Ma che stupido sono! Dovere, responsabilità, valori, eroismo; ho usato parole che a te, al tuo modo di concepire la vita ed il mondo, caro Jorge, debbono suonare vuote e prive di senso. A te che vieni da un paese che, a guerra finita, si distinse per aver dato asilo e protezione ad un gran numero di gerarchi nazisti ed SS. Era uno dei passatempi preferiti del tuo amico Peron, non è vero? A te che, parlando con Fazio dei caduti sulla spiaggia della Normandia, non hai trovato altro modo che concludere in tono perentorio “questa è la guerra”!
No Bergoglio! Questo è il prezzo della libertà!

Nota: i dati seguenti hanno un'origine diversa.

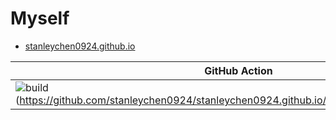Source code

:# Myself

- [stanleychen0924.github.io](https://stanleychen0924.github.io/)

| GitHub Action | 
| ------------- | 
| ![build](https://github.com/stanleychen0924/stanleychen0924.github.io/actions/workflows/php.yml/badge.svg)(https://github.com/stanleychen0924/stanleychen0924.github.io/actions/workflows/php.yml/) |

A qualche miglio di distanza da Omaha c’è un delizioso paesino, a metà strada tra la campagna normanna ed il mare. Si chiama Merville. Fu lì che i tedeschi costruirono una poderosa batteria di cannoni, difesa da una guarnigione di duecentocinquanta uomini. Da anni vi è stato allestito (come peraltro in tanti altri siti oggetto degli sbarchi) un museo-memoriale costantemente meta di visitatori e parenti di chi vi ha combattuto. Nella notte tra il 5 ed il 6 giugno 1944, quella piazzaforte fu conquistata, a prezzo di gravissime perdite, da un battaglione di paracadutisti inglesi della 6^ Divisione aviotrasportata. Nel tuo auspicabile pellegrinaggio in quelle terre, eccellentissimo, fai anche una puntata a Merville. Vai a visitare, in particolare, un bunker in cui è stata allestita una sala video. L’ambiente è nudo; pareti di cemento armato, due bandiere, uno schermo ed alcune panche di legno. Mettiti comodo ed aspetta; dopo alcuni secondi le luci si spegneranno e potrai udire in crescendo la musica di una cornamusa (ogni battaglione aveva il suo musicista). Col sottofondo struggente di quelle note ti saranno mostrate, una dopo l’altra, le fotografie degli oltre 70 soldati caduti durante le poche decine di minuti dell’assalto. Guarda i loro volti. Sono quasi tutti ragazzi dai 17 ai 21 anni. Alcuni di loro volontari. Facce belle, pulite; in una parola…buone. Prima di uscire da quel bunker, te ne prego, ripensa a ciò che hai detto nell’intervista e lascia un pensiero di gratitudine cristianamente umana a quelle vite spezzate. Se ti riesce!